Go over the data and work out how many lines include the word "http". Give that number only.
====
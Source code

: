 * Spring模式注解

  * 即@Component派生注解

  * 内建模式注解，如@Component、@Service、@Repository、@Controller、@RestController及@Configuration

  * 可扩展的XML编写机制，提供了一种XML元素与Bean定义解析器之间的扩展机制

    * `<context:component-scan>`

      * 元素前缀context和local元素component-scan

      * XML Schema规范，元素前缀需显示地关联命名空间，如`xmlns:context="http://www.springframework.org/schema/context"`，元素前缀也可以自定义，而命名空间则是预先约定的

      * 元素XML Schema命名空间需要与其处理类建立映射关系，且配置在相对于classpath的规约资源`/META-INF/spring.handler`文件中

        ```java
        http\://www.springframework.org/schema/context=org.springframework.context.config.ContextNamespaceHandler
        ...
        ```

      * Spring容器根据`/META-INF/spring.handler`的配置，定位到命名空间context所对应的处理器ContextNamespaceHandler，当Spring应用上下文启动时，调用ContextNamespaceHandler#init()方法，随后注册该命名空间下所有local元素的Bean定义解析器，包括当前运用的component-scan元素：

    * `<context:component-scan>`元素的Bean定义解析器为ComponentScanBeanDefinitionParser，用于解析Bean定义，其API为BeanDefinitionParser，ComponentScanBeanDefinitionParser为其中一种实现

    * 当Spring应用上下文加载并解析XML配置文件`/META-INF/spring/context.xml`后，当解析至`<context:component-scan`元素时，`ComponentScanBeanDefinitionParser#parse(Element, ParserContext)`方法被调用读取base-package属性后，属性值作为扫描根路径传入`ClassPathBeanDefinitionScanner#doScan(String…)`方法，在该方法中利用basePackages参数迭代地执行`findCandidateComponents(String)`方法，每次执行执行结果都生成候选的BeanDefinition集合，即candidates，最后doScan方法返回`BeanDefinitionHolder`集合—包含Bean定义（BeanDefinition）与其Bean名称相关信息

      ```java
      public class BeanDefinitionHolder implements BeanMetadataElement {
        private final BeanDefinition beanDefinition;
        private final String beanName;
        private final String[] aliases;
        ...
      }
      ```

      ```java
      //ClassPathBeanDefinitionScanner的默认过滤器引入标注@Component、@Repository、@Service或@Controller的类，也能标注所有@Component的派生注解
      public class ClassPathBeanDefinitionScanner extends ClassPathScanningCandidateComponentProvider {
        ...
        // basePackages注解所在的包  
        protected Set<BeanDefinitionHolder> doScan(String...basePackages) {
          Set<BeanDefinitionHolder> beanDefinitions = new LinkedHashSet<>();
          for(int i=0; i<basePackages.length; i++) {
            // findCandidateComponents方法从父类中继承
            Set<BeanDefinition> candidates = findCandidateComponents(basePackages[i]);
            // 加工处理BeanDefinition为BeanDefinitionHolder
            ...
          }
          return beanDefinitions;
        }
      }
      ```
====
Written reply:
2